## Description of the task
Please copy every line below that contains the string "parameter".

Source information: Begin

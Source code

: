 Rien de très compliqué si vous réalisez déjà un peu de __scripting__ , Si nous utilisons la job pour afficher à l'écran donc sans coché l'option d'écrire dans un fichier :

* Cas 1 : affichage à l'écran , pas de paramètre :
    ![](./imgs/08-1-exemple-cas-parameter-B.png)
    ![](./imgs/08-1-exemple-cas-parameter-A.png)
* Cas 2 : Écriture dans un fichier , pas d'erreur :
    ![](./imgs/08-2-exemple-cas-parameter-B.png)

Source information: End

## Solution
    ![](./imgs/08-1-exemple-cas-parameter-B.png)
    ![](./imgs/08-1-exemple-cas-parameter-A.png)
    ![](./imgs/08-2-exemple-cas-parameter-B.png)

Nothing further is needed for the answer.